胡桃・2

別に飢えていた訳ではない、家で飯は十分に食っていたけど、珍しい物があると口にする。この餓鬼の頃の癖が今でも残っているから、珍しい物を見ると買ってしまうし注文する。

木の実はその侭だと余り美味くはなかったな。家に持ち帰って母ちゃんに料理して貰う。炒ればまあそれなりのスナック菓子の感じ。でも、椎の実と胡桃位かな、食えるのは、他は不味かった。

花の蜜も吸ってたな、つつじは美味しい。横浜育ちとは言うけど、かなり野生児、ワイルドだろぉ~。でも、虫は食ってねえな、沢山集めはしたけど、観察するだけ、これを食って見ようとは思わなかった、俺の好奇心の限界。

で、胡桃の木が近くにあったので、その生態は分かっている。緑の実があって、その中の種が胡桃。周りの皮は食えないし汚らしい、ってイメージ。まずこの種を取り出さないとならん。
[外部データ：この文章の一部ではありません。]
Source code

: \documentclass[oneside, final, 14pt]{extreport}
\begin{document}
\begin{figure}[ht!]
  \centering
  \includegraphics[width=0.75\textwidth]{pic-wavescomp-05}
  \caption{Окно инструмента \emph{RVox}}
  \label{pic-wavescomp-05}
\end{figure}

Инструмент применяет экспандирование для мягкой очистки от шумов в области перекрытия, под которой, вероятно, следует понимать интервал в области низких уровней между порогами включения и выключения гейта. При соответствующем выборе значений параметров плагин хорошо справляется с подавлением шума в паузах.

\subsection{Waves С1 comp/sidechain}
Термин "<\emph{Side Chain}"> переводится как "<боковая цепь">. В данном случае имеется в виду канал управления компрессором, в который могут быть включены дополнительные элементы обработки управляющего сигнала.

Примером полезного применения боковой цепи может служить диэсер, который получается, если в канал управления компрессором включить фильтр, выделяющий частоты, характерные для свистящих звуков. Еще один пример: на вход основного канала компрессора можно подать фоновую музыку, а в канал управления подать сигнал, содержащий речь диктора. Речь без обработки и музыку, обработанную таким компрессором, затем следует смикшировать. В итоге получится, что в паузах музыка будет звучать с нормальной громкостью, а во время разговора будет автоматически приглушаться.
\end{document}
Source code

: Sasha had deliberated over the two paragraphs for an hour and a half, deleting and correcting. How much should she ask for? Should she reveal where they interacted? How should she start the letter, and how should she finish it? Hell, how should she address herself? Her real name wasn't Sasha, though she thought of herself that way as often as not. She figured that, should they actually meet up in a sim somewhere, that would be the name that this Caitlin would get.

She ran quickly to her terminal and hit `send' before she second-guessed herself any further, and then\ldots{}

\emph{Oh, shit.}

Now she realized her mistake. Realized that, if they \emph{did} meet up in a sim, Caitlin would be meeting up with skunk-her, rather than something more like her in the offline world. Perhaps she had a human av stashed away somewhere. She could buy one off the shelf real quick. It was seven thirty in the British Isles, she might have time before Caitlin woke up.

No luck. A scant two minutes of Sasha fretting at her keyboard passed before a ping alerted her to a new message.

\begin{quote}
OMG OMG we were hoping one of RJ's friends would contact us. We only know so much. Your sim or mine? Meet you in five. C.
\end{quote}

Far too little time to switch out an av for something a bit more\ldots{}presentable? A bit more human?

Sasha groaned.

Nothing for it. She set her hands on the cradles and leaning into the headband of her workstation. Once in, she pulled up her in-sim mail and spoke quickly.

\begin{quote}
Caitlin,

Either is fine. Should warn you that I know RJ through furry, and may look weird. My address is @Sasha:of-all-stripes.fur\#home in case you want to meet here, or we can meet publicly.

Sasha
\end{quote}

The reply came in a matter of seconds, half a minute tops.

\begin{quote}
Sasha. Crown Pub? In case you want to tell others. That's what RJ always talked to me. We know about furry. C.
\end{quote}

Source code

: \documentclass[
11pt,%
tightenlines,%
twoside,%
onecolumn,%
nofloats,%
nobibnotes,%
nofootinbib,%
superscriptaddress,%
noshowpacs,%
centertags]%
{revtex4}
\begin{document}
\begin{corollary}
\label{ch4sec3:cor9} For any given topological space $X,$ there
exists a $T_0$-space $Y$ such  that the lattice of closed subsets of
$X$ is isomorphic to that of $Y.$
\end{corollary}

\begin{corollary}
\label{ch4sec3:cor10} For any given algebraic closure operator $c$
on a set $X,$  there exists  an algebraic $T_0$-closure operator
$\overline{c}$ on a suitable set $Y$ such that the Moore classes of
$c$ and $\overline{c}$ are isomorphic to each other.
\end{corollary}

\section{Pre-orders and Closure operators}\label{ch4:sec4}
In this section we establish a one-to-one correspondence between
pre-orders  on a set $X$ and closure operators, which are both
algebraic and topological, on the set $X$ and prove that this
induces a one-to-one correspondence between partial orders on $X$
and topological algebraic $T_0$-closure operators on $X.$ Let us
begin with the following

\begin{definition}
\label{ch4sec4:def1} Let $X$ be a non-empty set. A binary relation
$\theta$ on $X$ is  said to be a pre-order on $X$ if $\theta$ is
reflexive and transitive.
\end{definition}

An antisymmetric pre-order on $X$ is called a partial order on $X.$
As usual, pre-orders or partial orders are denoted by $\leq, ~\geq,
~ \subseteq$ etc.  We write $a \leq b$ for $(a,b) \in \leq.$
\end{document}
胡桃割り器とか胡桃割り人形とかで有名だけど、この種が無茶苦茶固い。他の木の実は齧れば大体中身を取り出せたが、こいつは割れ目に歯を当てて齧ってもそうそう割れるもんじゃない。

母ちゃんに炒って貰うと、少し割れ目が出来て、そこから漸く割れる、マイナスドライバーとか使って。で、出て来る中身はほんの僅か、一生懸命錐で穿り返して、漸く御目当ての物に有り付ける。